The seventh and last chapter subsumes the themes of the earlier chapters
under a discussion of the normativity of logic. The central claim is that logic
is a moral or “prescriptive” science and not merely a factual or “descriptive”
one, because the principles and concepts of the single universal protologic,
whatever they turn out to be, must be intrinsically categorically normative—
unconditionally obligatory—for human reasoning. The proper construal of
this claim leads to three further claims. First, the obvious fact that humans
persistently make logical gaffes does not count in any way against their being
logical animals but, on the contrary, counts all the more strongly in favor of
it: only a logical animal would ever care about committing fallacies, just as
only a moral animal would ever care about committing sins. Second, the obvi-
ous gap between abstract logical systems and concrete human reasoning does
not entail, as Gilbert Harman has argued, that logic has little or nothing to
do with reasoning.
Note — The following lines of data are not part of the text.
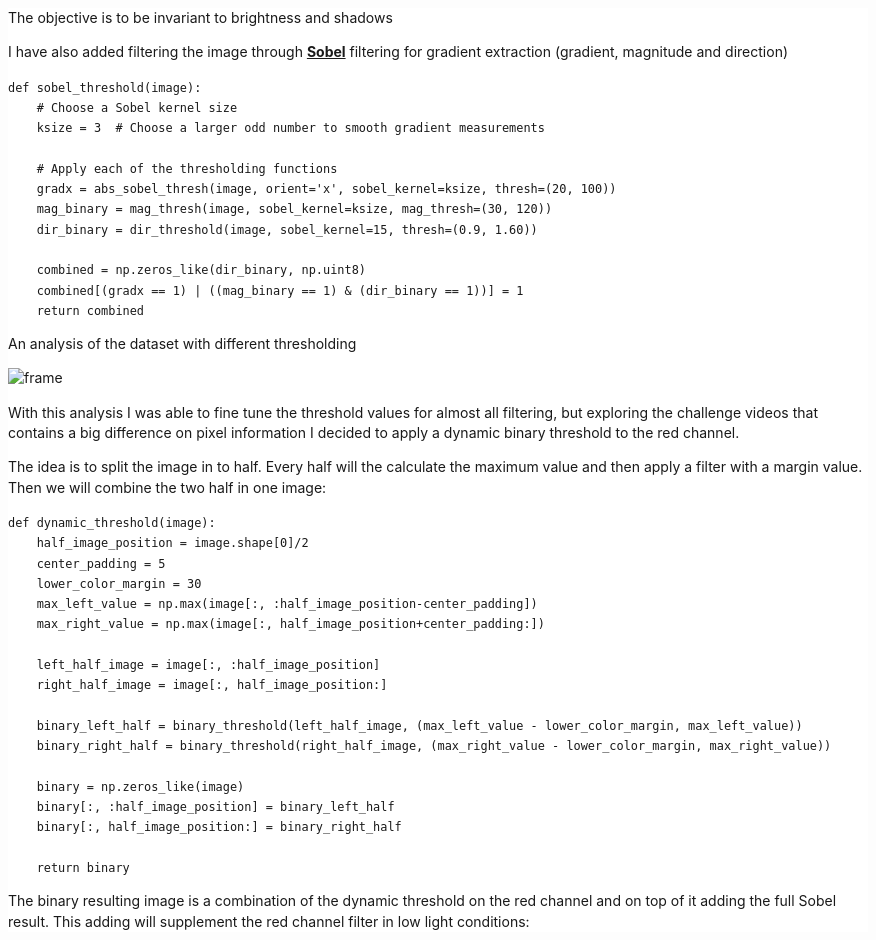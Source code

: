 The objective is to be invariant to brightness and shadows

I have also added filtering the image through [**Sobel**](https://en.wikipedia.org/wiki/Sobel_operator) filtering for gradient extraction (gradient, magnitude and direction)

    def sobel_threshold(image):
        # Choose a Sobel kernel size
        ksize = 3  # Choose a larger odd number to smooth gradient measurements
    
        # Apply each of the thresholding functions
        gradx = abs_sobel_thresh(image, orient='x', sobel_kernel=ksize, thresh=(20, 100))
        mag_binary = mag_thresh(image, sobel_kernel=ksize, mag_thresh=(30, 120))
        dir_binary = dir_threshold(image, sobel_kernel=15, thresh=(0.9, 1.60))
    
        combined = np.zeros_like(dir_binary, np.uint8)
        combined[(gradx == 1) | ((mag_binary == 1) & (dir_binary == 1))] = 1
        return combined

An analysis of the dataset with different thresholding

![frame](https://d2mxuefqeaa7sj.cloudfront.net/s_9B79CE3FEBC771AF563FF279924CC9D369DCDFB68ED69F0B4302B464111E5AE0_1491648900020_color_threshold_lane-9.jpg)

With this analysis I was able to fine tune the threshold values for almost all filtering, but exploring the challenge videos that contains a big difference on pixel information I decided to apply a dynamic binary threshold to the red channel.

The idea is to split the image in to half. Every half will the calculate the maximum value and then apply a filter with a margin value. Then we will combine the two half in one image:

    def dynamic_threshold(image):
        half_image_position = image.shape[0]/2
        center_padding = 5
        lower_color_margin = 30
        max_left_value = np.max(image[:, :half_image_position-center_padding])
        max_right_value = np.max(image[:, half_image_position+center_padding:])
    
        left_half_image = image[:, :half_image_position]
        right_half_image = image[:, half_image_position:]
    
        binary_left_half = binary_threshold(left_half_image, (max_left_value - lower_color_margin, max_left_value))
        binary_right_half = binary_threshold(right_half_image, (max_right_value - lower_color_margin, max_right_value))
    
        binary = np.zeros_like(image)
        binary[:, :half_image_position] = binary_left_half
        binary[:, half_image_position:] = binary_right_half
    
        return binary

The binary resulting image is a combination of the dynamic threshold on the red channel and on top of it adding the full Sobel result. This adding will supplement the red channel filter in low light conditions:
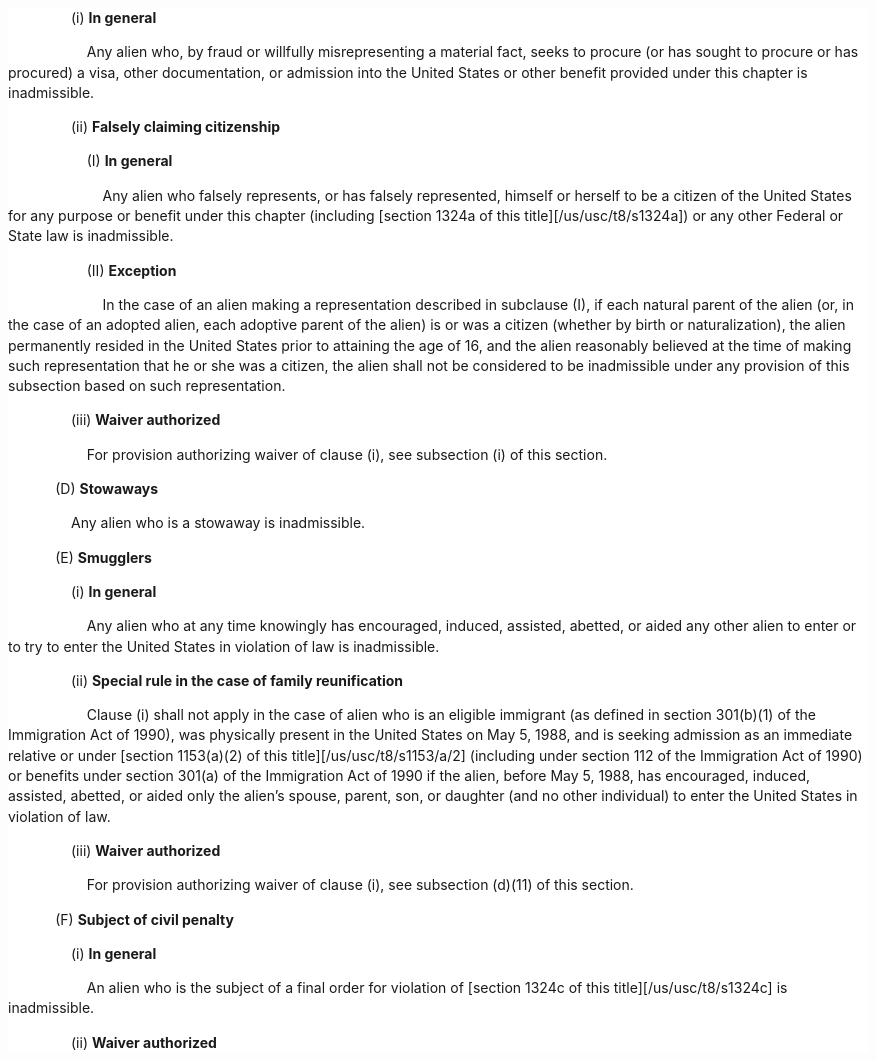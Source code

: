                 (i) __In general__ 

                    Any alien who, by fraud or willfully misrepresenting a material fact, seeks to procure (or has sought to procure or has procured) a visa, other documentation, or admission into the United States or other benefit provided under this chapter is inadmissible.

                (ii) __Falsely claiming citizenship__ 

                    (I) __In general__ 

                        Any alien who falsely represents, or has falsely represented, himself or herself to be a citizen of the United States for any purpose or benefit under this chapter (including [section 1324a of this title][/us/usc/t8/s1324a]) or any other Federal or State law is inadmissible.

                    (II) __Exception__ 

                        In the case of an alien making a representation described in subclause (I), if each natural parent of the alien (or, in the case of an adopted alien, each adoptive parent of the alien) is or was a citizen (whether by birth or naturalization), the alien permanently resided in the United States prior to attaining the age of 16, and the alien reasonably believed at the time of making such representation that he or she was a citizen, the alien shall not be considered to be inadmissible under any provision of this subsection based on such representation.

                (iii) __Waiver authorized__ 

                    For provision authorizing waiver of clause (i), see subsection (i) of this section.

            (D) __Stowaways__ 

                Any alien who is a stowaway is inadmissible.

            (E) __Smugglers__ 

                (i) __In general__ 

                    Any alien who at any time knowingly has encouraged, induced, assisted, abetted, or aided any other alien to enter or to try to enter the United States in violation of law is inadmissible.

                (ii) __Special rule in the case of family reunification__ 

                    Clause (i) shall not apply in the case of alien who is an eligible immigrant (as defined in section 301(b)(1) of the Immigration Act of 1990), was physically present in the United States on May 5, 1988, and is seeking admission as an immediate relative or under [section 1153(a)(2) of this title][/us/usc/t8/s1153/a/2] (including under section 112 of the Immigration Act of 1990) or benefits under section 301(a) of the Immigration Act of 1990 if the alien, before May 5, 1988, has encouraged, induced, assisted, abetted, or aided only the alien’s spouse, parent, son, or daughter (and no other individual) to enter the United States in violation of law.

                (iii) __Waiver authorized__ 

                    For provision authorizing waiver of clause (i), see subsection (d)(11) of this section.

            (F) __Subject of civil penalty__ 

                (i) __In general__ 

                    An alien who is the subject of a final order for violation of [section 1324c of this title][/us/usc/t8/s1324c] is inadmissible.

                (ii) __Waiver authorized__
Third and finally, attempts by neo-Nietzscheans (and also
by some contemporary cognitive scientists) to defend the skeptical thesis that
humans are irrational and could at least in principle become logic-liberated
animals, because their logical reasoning abilities are nothing but expressions
of “the will-to-power” (or: “mechanisms of natural selection”), and because
logic itself is nothing but a social construct (or: the result of using “social con-
tract schemas”), while surprisingly resistant to philososophical refutation,
ultimately fail because they are cognitively self-defeating.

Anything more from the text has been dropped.